··· DATASET ···

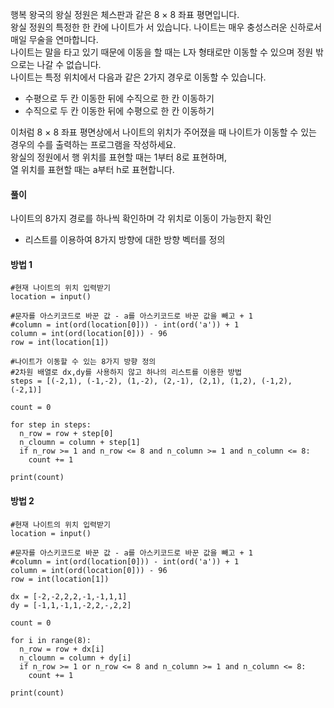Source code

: 행복 왕국의 왕실 정원은 체스판과 같은 8 × 8 좌표 평면입니다.   
왕실 정원의 특정한 한 칸에 나이트가 서 있습니다. 나이트는 매우 충성스러운 신하로서 매일 무술을 연마합니다.   
나이트는 말을 타고 있기 때문에 이동을 할 때는 L자 형태로만 이동할 수 있으며 정원 밖으로는 나갈 수 없습니다.   
나이트는 특정 위치에서 다음과 같은 2가지 경우로 이동할 수 있습니다.   
- 수평으로 두 칸 이동한 뒤에 수직으로 한 칸 이동하기
- 수직으로 두 칸 이동한 뒤에 수평으로 한 칸 이동하기

이처럼 8 × 8 좌표 평면상에서 나이트의 위치가 주어졌을 때 나이트가 이동할 수 있는 경우의 수를 출력하는 프로그램을 작성하세요.   
왕실의 정원에서 행 위치를 표현할 때는 1부터 8로 표현하며,   
열 위치를 표현할 때는 a부터 h로 표현합니다.   
   
#### 풀이   
   
나이트의 8가지 경로를 하나씩 확인하며 각 위치로 이동이 가능한지 확인
- 리스트를 이용하여 8가지 방향에 대한 방향 벡터를 정의

#### 방법 1
<pre><code>#현재 나이트의 위치 입력받기
location = input()

#문자를 아스키코드로 바꾼 값 - a를 아스키코드로 바꾼 값을 빼고 + 1
#column = int(ord(location[0])) - int(ord('a')) + 1
column = int(ord(location[0])) - 96
row = int(location[1])

#나이트가 이동할 수 있는 8가지 방향 정의
#2차원 배열로 dx,dy를 사용하지 않고 하나의 리스트를 이용한 방법
steps = [(-2,1), (-1,-2), (1,-2), (2,-1), (2,1), (1,2), (-1,2), (-2,1)]

count = 0

for step in steps:
  n_row = row + step[0]
  n_cloumn = column + step[1]
  if n_row >= 1 and n_row <= 8 and n_column >= 1 and n_column <= 8:
    count += 1

print(count)</code></pre>
   
#### 방법 2   
<pre><code>#현재 나이트의 위치 입력받기
location = input()

#문자를 아스키코드로 바꾼 값 - a를 아스키코드로 바꾼 값을 빼고 + 1
#column = int(ord(location[0])) - int(ord('a')) + 1
column = int(ord(location[0])) - 96
row = int(location[1])

dx = [-2,-2,2,2,-1,-1,1,1]
dy = [-1,1,-1,1,-2,2,-,2,2]

count = 0

for i in range(8):
  n_row = row + dx[i]
  n_cloumn = column + dy[i]
  if n_row >= 1 or n_row <= 8 and n_column >= 1 and n_column <= 8:
    count += 1

print(count)</code></pre>
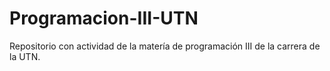 # Programacion-III-UTN
Repositorio con actividad de la matería de programación III de la carrera de la UTN.
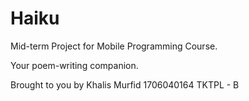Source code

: # Haiku

Mid-term Project for Mobile Programming Course.


Your poem-writing companion.


Brought to you by Khalis Murfid 1706040164 TKTPL - B

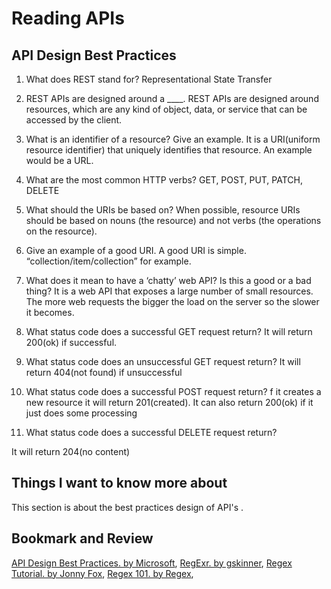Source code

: # Reading APIs

## API Design Best Practices

1. What does REST stand for?
Representational State Transfer

2. REST APIs are designed around a ____.
REST APIs are designed around resources, which are any kind of object, data, or service that can be accessed by the client.

3. What is an identifier of a resource? Give an example.
It is a URI(uniform resource identifier) that uniquely identifies that resource.
An example would be a URL. 

4. What are the most common HTTP verbs?
GET, POST, PUT, PATCH, DELETE

5. What should the URIs be based on?
When possible, resource URIs should be based on nouns (the resource) and not verbs (the operations on the resource).

6. Give an example of a good URI.
A good URI is simple. “collection/item/collection” for example.

7. What does it mean to have a ‘chatty’ web API? Is this a good or a bad thing?
It is a web API that exposes a large number of small resources. The more web requests the bigger the load on the server so the slower it becomes.

8. What status code does a successful GET request return?
It will return 200(ok) if successful.

9. What status code does an unsuccessful GET request return?
It will return 404(not found) if unsuccessful

10. What status code does a successful POST request return?
f it creates a new resource it will return 201(created). It can also return 200(ok) if it just does some processing

11. What status code does a successful DELETE request return?

It will return 204(no content)

## Things I want to know more about
This section is about the best practices design of API's .

## Bookmark and Review

[API Design Best Practices. by Microsoft](https://docs.microsoft.com/en-us/azure/architecture/best-practices/api-design),
[RegExr. by gskinner](https://regexr.com/),
[Regex Tutorial. by Jonny Fox](https://medium.com/factory-mind/regex-tutorial-a-simple-cheatsheet-by-examples-649dc1c3f285),
[Regex 101. by Regex](https://regex101.com/),
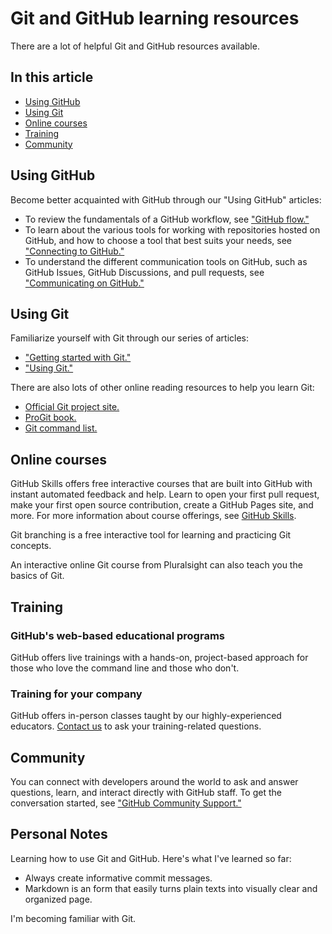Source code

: # Git and GitHub learning resources
There are a lot of helpful Git and GitHub resources available.

## In this article
- [Using GitHub](#using-github)
- [Using Git](#using-git)
- [Online courses](#online-courses)
- [Training](#training)
- [Community](#community)

## Using GitHub
Become better acquainted with GitHub through our "Using GitHub" articles:

- To review the fundamentals of a GitHub workflow, see ["GitHub flow."](https://docs.github.com/en/get-started/quickstart/github-flow)
- To learn about the various tools for working with repositories hosted on GitHub, and how to choose a tool that best suits your needs, see ["Connecting to GitHub."](https://docs.github.com/en/github/using-git/connecting-to-github)
- To understand the different communication tools on GitHub, such as GitHub Issues, GitHub Discussions, and pull requests, see ["Communicating on GitHub."](https://docs.github.com/en/github/managing-your-work-on-github/communicating-on-github)

## Using Git
Familiarize yourself with Git through our series of articles:

- ["Getting started with Git."](https://docs.github.com/en/get-started/quickstart/set-up-git)
- ["Using Git."](https://docs.github.com/en/get-started/quickstart/using-git)

There are also lots of other online reading resources to help you learn Git:

- [Official Git project site.](https://git-scm.com/)
- [ProGit book.](https://git-scm.com/book/en/v2)
- [Git command list.](https://git-scm.com/docs)

## Online courses
GitHub Skills offers free interactive courses that are built into GitHub with instant automated feedback and help. Learn to open your first pull request, make your first open source contribution, create a GitHub Pages site, and more. For more information about course offerings, see [GitHub Skills](https://skills.github.com/).

Git branching is a free interactive tool for learning and practicing Git concepts.

An interactive online Git course from Pluralsight can also teach you the basics of Git.

## Training
### GitHub's web-based educational programs
GitHub offers live trainings with a hands-on, project-based approach for those who love the command line and those who don't.

### Training for your company
GitHub offers in-person classes taught by our highly-experienced educators. [Contact us](https://github.com/about/contact) to ask your training-related questions.

## Community
You can connect with developers around the world to ask and answer questions, learn, and interact directly with GitHub staff. To get the conversation started, see ["GitHub Community Support."](https://github.community/)

## Personal Notes

Learning how to use Git and GitHub. Here's what I've learned so far:

- Always create informative commit messages.
- Markdown is an form that easily turns plain texts into visually clear and organized page.

I'm becoming familiar with Git.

···

Give every entry above again, exactly, and keep all pictures out of it.

> _REPLY_:
Source code

: 행복 왕국의 왕실 정원은 체스판과 같은 8 × 8 좌표 평면입니다.   
왕실 정원의 특정한 한 칸에 나이트가 서 있습니다. 나이트는 매우 충성스러운 신하로서 매일 무술을 연마합니다.   
나이트는 말을 타고 있기 때문에 이동을 할 때는 L자 형태로만 이동할 수 있으며 정원 밖으로는 나갈 수 없습니다.   
나이트는 특정 위치에서 다음과 같은 2가지 경우로 이동할 수 있습니다.   
- 수평으로 두 칸 이동한 뒤에 수직으로 한 칸 이동하기
- 수직으로 두 칸 이동한 뒤에 수평으로 한 칸 이동하기

이처럼 8 × 8 좌표 평면상에서 나이트의 위치가 주어졌을 때 나이트가 이동할 수 있는 경우의 수를 출력하는 프로그램을 작성하세요.   
왕실의 정원에서 행 위치를 표현할 때는 1부터 8로 표현하며,   
열 위치를 표현할 때는 a부터 h로 표현합니다.   
   
#### 풀이   
   
나이트의 8가지 경로를 하나씩 확인하며 각 위치로 이동이 가능한지 확인
- 리스트를 이용하여 8가지 방향에 대한 방향 벡터를 정의

#### 방법 1
<pre><code>#현재 나이트의 위치 입력받기
location = input()

#문자를 아스키코드로 바꾼 값 - a를 아스키코드로 바꾼 값을 빼고 + 1
#column = int(ord(location[0])) - int(ord('a')) + 1
column = int(ord(location[0])) - 96
row = int(location[1])

#나이트가 이동할 수 있는 8가지 방향 정의
#2차원 배열로 dx,dy를 사용하지 않고 하나의 리스트를 이용한 방법
steps = [(-2,1), (-1,-2), (1,-2), (2,-1), (2,1), (1,2), (-1,2), (-2,1)]

count = 0

for step in steps:
  n_row = row + step[0]
  n_cloumn = column + step[1]
  if n_row >= 1 and n_row <= 8 and n_column >= 1 and n_column <= 8:
    count += 1

print(count)</code></pre>
   
#### 방법 2   
<pre><code>#현재 나이트의 위치 입력받기
location = input()

#문자를 아스키코드로 바꾼 값 - a를 아스키코드로 바꾼 값을 빼고 + 1
#column = int(ord(location[0])) - int(ord('a')) + 1
column = int(ord(location[0])) - 96
row = int(location[1])

dx = [-2,-2,2,2,-1,-1,1,1]
dy = [-1,1,-1,1,-2,2,-,2,2]

count = 0

for i in range(8):
  n_row = row + dx[i]
  n_cloumn = column + dy[i]
  if n_row >= 1 or n_row <= 8 and n_column >= 1 and n_column <= 8:
    count += 1

print(count)</code></pre>
 # Programacion-III-UTN
Repositorio con actividad de la matería de programación III de la carrera de la UTN.
Source code

: # Haiku

Mid-term Project for Mobile Programming Course.


Your poem-writing companion.


Brought to you by Khalis Murfid 1706040164 TKTPL - B

Source code

: # Reading APIs

## API Design Best Practices

1. What does REST stand for?
Representational State Transfer

2. REST APIs are designed around a ____.
REST APIs are designed around resources, which are any kind of object, data, or service that can be accessed by the client.

3. What is an identifier of a resource? Give an example.
It is a URI(uniform resource identifier) that uniquely identifies that resource.
An example would be a URL. 

4. What are the most common HTTP verbs?
GET, POST, PUT, PATCH, DELETE

5. What should the URIs be based on?
When possible, resource URIs should be based on nouns (the resource) and not verbs (the operations on the resource).

6. Give an example of a good URI.
A good URI is simple. “collection/item/collection” for example.

7. What does it mean to have a ‘chatty’ web API? Is this a good or a bad thing?
It is a web API that exposes a large number of small resources. The more web requests the bigger the load on the server so the slower it becomes.

8. What status code does a successful GET request return?
It will return 200(ok) if successful.

9. What status code does an unsuccessful GET request return?
It will return 404(not found) if unsuccessful

10. What status code does a successful POST request return?
f it creates a new resource it will return 201(created). It can also return 200(ok) if it just does some processing

11. What status code does a successful DELETE request return?

It will return 204(no content)

## Things I want to know more about
This section is about the best practices design of API's .

## Bookmark and Review

[API Design Best Practices. by Microsoft](https://docs.microsoft.com/en-us/azure/architecture/best-practices/api-design),
[RegExr. by gskinner](https://regexr.com/),
[Regex Tutorial. by Jonny Fox](https://medium.com/factory-mind/regex-tutorial-a-simple-cheatsheet-by-examples-649dc1c3f285),
[Regex 101. by Regex](https://regex101.com/),
Source code

: # Git and GitHub learning resources
There are a lot of helpful Git and GitHub resources available.

## In this article
- [Using GitHub](#using-github)
- [Using Git](#using-git)
- [Online courses](#online-courses)
- [Training](#training)
- [Community](#community)

## Using GitHub
Become better acquainted with GitHub through our "Using GitHub" articles:

- To review the fundamentals of a GitHub workflow, see ["GitHub flow."](https://docs.github.com/en/get-started/quickstart/github-flow)
- To learn about the various tools for working with repositories hosted on GitHub, and how to choose a tool that best suits your needs, see ["Connecting to GitHub."](https://docs.github.com/en/github/using-git/connecting-to-github)
- To understand the different communication tools on GitHub, such as GitHub Issues, GitHub Discussions, and pull requests, see ["Communicating on GitHub."](https://docs.github.com/en/github/managing-your-work-on-github/communicating-on-github)

## Using Git
Familiarize yourself with Git through our series of articles:

- ["Getting started with Git."](https://docs.github.com/en/get-started/quickstart/set-up-git)
- ["Using Git."](https://docs.github.com/en/get-started/quickstart/using-git)

There are also lots of other online reading resources to help you learn Git:

- [Official Git project site.](https://git-scm.com/)
- [ProGit book.](https://git-scm.com/book/en/v2)
- [Git command list.](https://git-scm.com/docs)

## Online courses
GitHub Skills offers free interactive courses that are built into GitHub with instant automated feedback and help. Learn to open your first pull request, make your first open source contribution, create a GitHub Pages site, and more. For more information about course offerings, see [GitHub Skills](https://skills.github.com/).

Git branching is a free interactive tool for learning and practicing Git concepts.

An interactive online Git course from Pluralsight can also teach you the basics of Git.

## Training
### GitHub's web-based educational programs
GitHub offers live trainings with a hands-on, project-based approach for those who love the command line and those who don't.

### Training for your company
GitHub offers in-person classes taught by our highly-experienced educators. [Contact us](https://github.com/about/contact) to ask your training-related questions.

## Community
You can connect with developers around the world to ask and answer questions, learn, and interact directly with GitHub staff. To get the conversation started, see ["GitHub Community Support."](https://github.community/)

## Personal Notes

Learning how to use Git and GitHub. Here's what I've learned so far:

- Always create informative commit messages.
- Markdown is an form that easily turns plain texts into visually clear and organized page.

I'm becoming familiar with Git.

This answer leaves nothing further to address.